L’intelligence culturelle implique donc une combinaison de 3 dimensions[14]:

1-       L’engagement interculturel

2-     La communication interculturelle

3-      La compréhension transculturelle


On peut déduire que la première fonction de l’intelligence culturelle se réfère à un engagement interculturel et à affaire avec les forces actives (driving forces) de la situation. Les émotions et les attitudes envers les différences culturelles, la capacité de contrôler les émotions et de donner une image réelle de l’entreprise lors d’une interaction interculturelle, marque le point primordial de son action.

La deuxième dimension, la communication interculturelle, est une dimension d’action. Cette partie requiert d’avoir une maitrise de la communication. Elle amène à un engagement interculturel, une compréhension plus approfondie, une acceptation des différences et génère un feedback pour les individus interagissant. Pour mieux affermir son action, l’intelligence culturelle va s’associer un moment avec l’intelligence communicative, l’intelligence communicatrice et l’intelligence relationnelle qui saura faire le lien entre ces différences.

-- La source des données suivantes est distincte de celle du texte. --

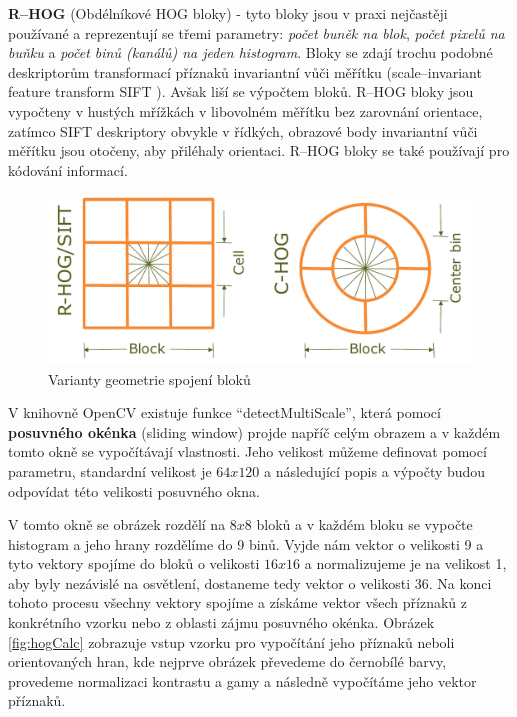 \textbf{R--HOG} (Obdélníkové HOG bloky) - tyto bloky jsou v praxi nejčastěji používané a reprezentují se třemi parametry: \textit{počet buněk na blok}, \textit{počet pixelů na buňku} a \textit{počet binů (kanálů) na jeden histogram}. Bloky se zdají trochu podobné deskriptorům transformací příznaků invariantní vůči měřítku (scale--invariant feature transform SIFT \cite{siftPaper}). Avšak liší se výpočtem bloků. R--HOG bloky jsou vypočteny v hustých mřížkách v libovolném měřítku bez zarovnání orientace, zatímco SIFT deskriptory obvykle v řídkých, obrazové body invariantní vůči měřítku jsou otočeny, aby přiléhaly orientaci. R--HOG bloky se také používají pro kódování informací. 
\begin{figure}[H]
  \centering
  \includegraphics[width=14cm]{figures/hog_variants.pdf}
  \caption{Varianty geometrie spojení bloků \cite{hog:dalal}}
  \label{variants_block}
\end{figure}
V knihovně OpenCV existuje funkce ``detectMultiScale'', která pomocí \textbf{posuvného okénka} (sliding window) projde napříč celým obrazem a v každém tomto okně se vypočítávají vlastnosti. Jeho velikost můžeme definovat pomocí parametru, standardní velikost je $64x120$ a následující popis a výpočty budou odpovídat této velikosti posuvného okna.  

V tomto okně se obrázek rozdělí na $8x8$ bloků a v každém bloku se vypočte histogram a jeho hrany rozdělíme do 9 binů. Vyjde nám vektor o velikosti 9 a tyto vektory spojíme do bloků o velikosti $16x16$ a normalizujeme je na velikost 1, aby byly nezávislé na osvětlení, dostaneme tedy vektor o velikosti 36. Na konci tohoto procesu všechny vektory spojíme a získáme vektor všech příznaků z konkrétního vzorku nebo z oblasti zájmu posuvného okénka. Obrázek \ref{fig:hogCalc} zobrazuje vstup vzorku pro vypočítání jeho příznaků neboli orientovaných hran, kde nejprve obrázek převedeme do černobílé barvy, provedeme normalizaci kontrastu a gamy a následně vypočítáme jeho vektor příznaků.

La troisième et la dernière dimension, la compréhension culturelle, c’est la partie cognitive et le savoir-faire de l’intelligence culturelle. C’est le fait d’intégrer une culture à d’autres présentes. C’est aussi la collecte des savoir-faire des différentes cultures et en avoir des perceptions plus conformes.

Le besoin d’intelligence culturelle est apparent lors de situations d’interculturalité. « Nous appellerons interculturation, l’ensemble des processus par lesquels les individus et le groupes interagissent lorsqu’ils appartiennent à deux ou plusieurs ensembles se réclamant de cultures différentes ou pouvant être référés a des cultures distinctes »[15]. Clanet (1990) 

Le problème interculturel est donc aujourd’hui au cœur d’une multitude de pratiques professionnelles, et de tout engagement citoyen dans le contexte de la mondialisation. Face à l’explosion de cette problématique, comment les individus, les groupes sociaux, les États réagissent-ils ?[16]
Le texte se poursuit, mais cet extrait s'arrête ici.